Segment Start: SUPPLIED DATA

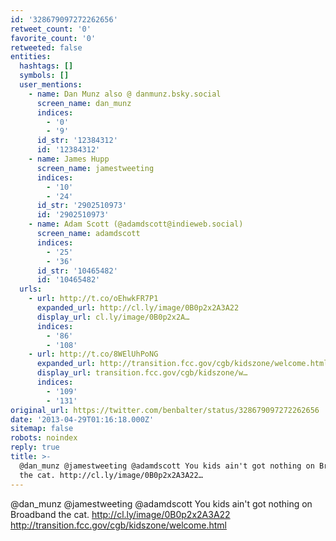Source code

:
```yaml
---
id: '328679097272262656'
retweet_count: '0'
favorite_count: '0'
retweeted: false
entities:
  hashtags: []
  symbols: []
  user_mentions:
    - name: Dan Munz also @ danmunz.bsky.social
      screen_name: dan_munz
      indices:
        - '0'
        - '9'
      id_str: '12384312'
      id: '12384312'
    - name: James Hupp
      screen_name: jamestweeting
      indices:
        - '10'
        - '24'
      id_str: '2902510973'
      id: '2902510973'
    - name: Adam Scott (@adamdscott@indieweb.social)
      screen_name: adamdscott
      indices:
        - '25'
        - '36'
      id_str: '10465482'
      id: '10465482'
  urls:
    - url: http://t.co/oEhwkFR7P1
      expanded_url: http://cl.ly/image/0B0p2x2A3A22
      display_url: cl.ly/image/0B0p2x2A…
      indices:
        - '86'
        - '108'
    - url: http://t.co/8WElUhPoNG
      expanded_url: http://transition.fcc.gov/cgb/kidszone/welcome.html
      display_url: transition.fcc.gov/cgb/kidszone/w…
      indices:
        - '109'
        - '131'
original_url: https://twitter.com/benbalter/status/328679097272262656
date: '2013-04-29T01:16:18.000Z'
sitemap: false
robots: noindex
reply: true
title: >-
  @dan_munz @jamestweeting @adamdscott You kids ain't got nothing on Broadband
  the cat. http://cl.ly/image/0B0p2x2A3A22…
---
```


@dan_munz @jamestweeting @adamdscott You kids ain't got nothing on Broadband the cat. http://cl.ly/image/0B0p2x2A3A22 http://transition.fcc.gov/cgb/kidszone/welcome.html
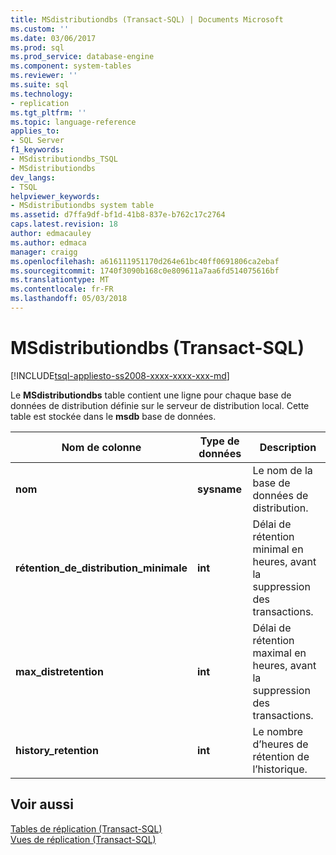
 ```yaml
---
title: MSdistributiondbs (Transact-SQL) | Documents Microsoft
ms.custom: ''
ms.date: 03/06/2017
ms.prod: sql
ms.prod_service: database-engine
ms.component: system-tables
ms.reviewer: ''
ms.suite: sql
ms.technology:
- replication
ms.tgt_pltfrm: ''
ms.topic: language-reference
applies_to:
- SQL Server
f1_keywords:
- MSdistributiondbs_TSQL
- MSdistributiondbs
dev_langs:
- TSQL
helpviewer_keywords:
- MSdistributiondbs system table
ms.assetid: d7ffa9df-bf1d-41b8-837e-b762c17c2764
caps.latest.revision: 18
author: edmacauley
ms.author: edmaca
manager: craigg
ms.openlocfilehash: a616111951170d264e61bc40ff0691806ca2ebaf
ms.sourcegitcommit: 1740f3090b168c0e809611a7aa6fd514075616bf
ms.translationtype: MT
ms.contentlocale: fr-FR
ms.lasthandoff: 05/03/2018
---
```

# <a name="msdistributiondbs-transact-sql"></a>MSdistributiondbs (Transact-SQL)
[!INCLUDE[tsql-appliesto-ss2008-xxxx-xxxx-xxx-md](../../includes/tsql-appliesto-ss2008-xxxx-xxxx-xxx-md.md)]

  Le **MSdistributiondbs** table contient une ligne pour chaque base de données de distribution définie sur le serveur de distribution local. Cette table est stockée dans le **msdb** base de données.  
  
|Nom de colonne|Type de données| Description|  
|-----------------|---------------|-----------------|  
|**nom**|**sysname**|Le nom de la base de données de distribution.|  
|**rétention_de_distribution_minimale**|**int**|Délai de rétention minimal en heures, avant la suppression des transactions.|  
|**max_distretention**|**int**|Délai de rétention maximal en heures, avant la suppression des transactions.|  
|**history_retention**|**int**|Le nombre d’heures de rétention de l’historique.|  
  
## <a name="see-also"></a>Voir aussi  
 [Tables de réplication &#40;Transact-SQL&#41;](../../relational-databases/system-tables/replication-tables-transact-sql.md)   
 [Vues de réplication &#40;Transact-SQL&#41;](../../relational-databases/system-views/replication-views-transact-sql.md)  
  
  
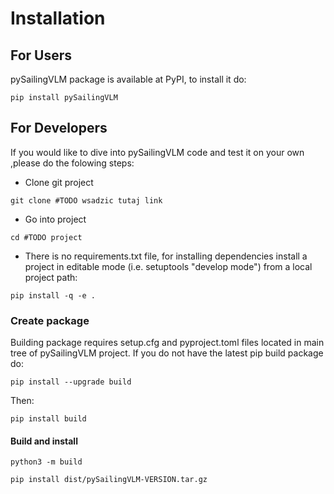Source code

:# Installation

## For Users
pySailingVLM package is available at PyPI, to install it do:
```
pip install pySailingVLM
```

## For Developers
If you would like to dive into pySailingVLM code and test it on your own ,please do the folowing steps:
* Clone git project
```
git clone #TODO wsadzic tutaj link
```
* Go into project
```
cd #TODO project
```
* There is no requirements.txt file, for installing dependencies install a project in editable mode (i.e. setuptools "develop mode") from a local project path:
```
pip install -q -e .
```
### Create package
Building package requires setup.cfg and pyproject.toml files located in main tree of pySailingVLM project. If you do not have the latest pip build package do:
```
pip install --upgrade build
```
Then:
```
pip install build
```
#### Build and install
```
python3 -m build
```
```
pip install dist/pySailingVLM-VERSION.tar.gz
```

Segment End: SUPPLIED DATA

THE TASK:
Report every line of the preceding listing where the string "html" occurs.

RESPONSE FOR THIS EXERCISE:
      expanded_url: http://transition.fcc.gov/cgb/kidszone/welcome.html
@dan_munz @jamestweeting @adamdscott You kids ain't got nothing on Broadband the cat. http://cl.ly/image/0B0p2x2A3A22 http://transition.fcc.gov/cgb/kidszone/welcome.html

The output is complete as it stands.